Source data: Begin

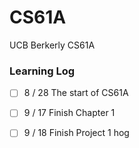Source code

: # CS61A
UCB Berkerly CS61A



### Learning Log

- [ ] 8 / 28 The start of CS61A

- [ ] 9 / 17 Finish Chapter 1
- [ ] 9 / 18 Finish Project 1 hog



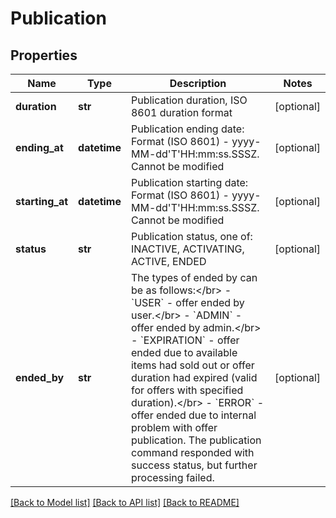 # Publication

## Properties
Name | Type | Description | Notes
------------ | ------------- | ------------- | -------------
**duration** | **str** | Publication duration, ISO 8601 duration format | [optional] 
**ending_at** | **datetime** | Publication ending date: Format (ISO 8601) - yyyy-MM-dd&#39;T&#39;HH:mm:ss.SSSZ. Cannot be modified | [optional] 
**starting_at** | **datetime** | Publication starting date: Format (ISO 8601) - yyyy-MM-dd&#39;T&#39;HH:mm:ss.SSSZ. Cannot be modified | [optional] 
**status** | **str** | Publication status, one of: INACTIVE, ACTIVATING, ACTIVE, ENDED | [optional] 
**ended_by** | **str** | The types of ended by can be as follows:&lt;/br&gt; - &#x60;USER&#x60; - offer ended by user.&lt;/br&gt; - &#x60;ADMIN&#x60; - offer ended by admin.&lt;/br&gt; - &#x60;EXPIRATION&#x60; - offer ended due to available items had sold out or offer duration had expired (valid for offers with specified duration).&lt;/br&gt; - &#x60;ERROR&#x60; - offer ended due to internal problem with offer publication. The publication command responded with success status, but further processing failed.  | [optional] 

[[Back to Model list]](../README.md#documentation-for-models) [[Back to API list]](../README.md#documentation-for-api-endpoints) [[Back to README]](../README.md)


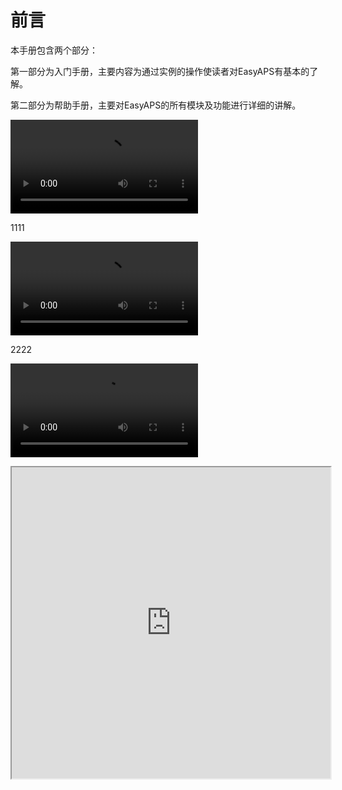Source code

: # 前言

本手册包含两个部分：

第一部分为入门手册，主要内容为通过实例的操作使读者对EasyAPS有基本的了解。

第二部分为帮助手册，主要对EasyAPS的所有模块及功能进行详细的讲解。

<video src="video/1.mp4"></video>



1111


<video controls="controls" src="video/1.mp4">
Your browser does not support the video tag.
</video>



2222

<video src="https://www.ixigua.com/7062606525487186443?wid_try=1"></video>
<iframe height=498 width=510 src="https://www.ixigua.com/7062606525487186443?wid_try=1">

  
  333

Source data: End
Source data: Begin

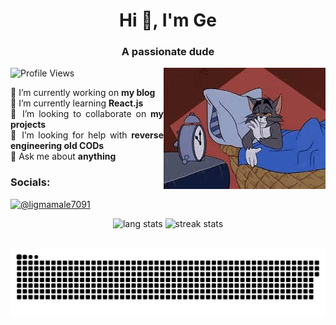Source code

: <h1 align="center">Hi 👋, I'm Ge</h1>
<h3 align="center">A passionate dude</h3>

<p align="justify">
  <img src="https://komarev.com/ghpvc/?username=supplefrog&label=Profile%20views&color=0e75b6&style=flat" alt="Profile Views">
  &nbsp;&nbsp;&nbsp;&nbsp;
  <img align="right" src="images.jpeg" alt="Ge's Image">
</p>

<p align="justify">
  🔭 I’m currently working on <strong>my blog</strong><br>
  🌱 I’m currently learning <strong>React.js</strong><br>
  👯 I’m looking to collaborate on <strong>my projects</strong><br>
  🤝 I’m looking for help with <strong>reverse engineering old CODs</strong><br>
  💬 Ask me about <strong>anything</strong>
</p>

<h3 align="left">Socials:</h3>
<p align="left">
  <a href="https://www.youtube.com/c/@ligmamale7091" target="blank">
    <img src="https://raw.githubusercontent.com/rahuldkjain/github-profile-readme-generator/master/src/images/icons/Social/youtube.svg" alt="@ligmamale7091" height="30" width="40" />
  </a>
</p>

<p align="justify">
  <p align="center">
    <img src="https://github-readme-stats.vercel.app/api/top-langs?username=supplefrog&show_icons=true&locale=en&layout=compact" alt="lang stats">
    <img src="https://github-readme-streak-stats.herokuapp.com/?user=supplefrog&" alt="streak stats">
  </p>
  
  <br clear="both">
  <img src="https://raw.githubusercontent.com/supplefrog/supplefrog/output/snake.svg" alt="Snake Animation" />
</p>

Source data: End
Source data: Begin

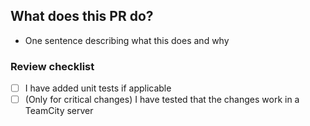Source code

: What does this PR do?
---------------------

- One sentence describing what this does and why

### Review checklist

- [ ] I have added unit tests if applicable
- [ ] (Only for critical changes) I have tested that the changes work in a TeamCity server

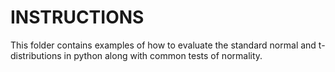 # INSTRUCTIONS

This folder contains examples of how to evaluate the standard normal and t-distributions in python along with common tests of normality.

Source data: End

* [Task instructions]:
Whatever pictures the records hold, omit them; give again exactly the lines from the one containing "UCB Berkerly CS61A" through the one containing "The types of".

* [Reply]:
UCB Berkerly CS61A



### Learning Log

- [ ] 8 / 28 The start of CS61A

- [ ] 9 / 17 Finish Chapter 1
- [ ] 9 / 18 Finish Project 1 hog



 # Publication

## Properties
Name | Type | Description | Notes
------------ | ------------- | ------------- | -------------
**duration** | **str** | Publication duration, ISO 8601 duration format | [optional] 
**ending_at** | **datetime** | Publication ending date: Format (ISO 8601) - yyyy-MM-dd&#39;T&#39;HH:mm:ss.SSSZ. Cannot be modified | [optional] 
**starting_at** | **datetime** | Publication starting date: Format (ISO 8601) - yyyy-MM-dd&#39;T&#39;HH:mm:ss.SSSZ. Cannot be modified | [optional] 
**status** | **str** | Publication status, one of: INACTIVE, ACTIVATING, ACTIVE, ENDED | [optional] 
**ended_by** | **str** | The types of ended by can be as follows:&lt;/br&gt; - &#x60;USER&#x60; - offer ended by user.&lt;/br&gt; - &#x60;ADMIN&#x60; - offer ended by admin.&lt;/br&gt; - &#x60;EXPIRATION&#x60; - offer ended due to available items had sold out or offer duration had expired (valid for offers with specified duration).&lt;/br&gt; - &#x60;ERROR&#x60; - offer ended due to internal problem with offer publication. The publication command responded with success status, but further processing failed.  | [optional] 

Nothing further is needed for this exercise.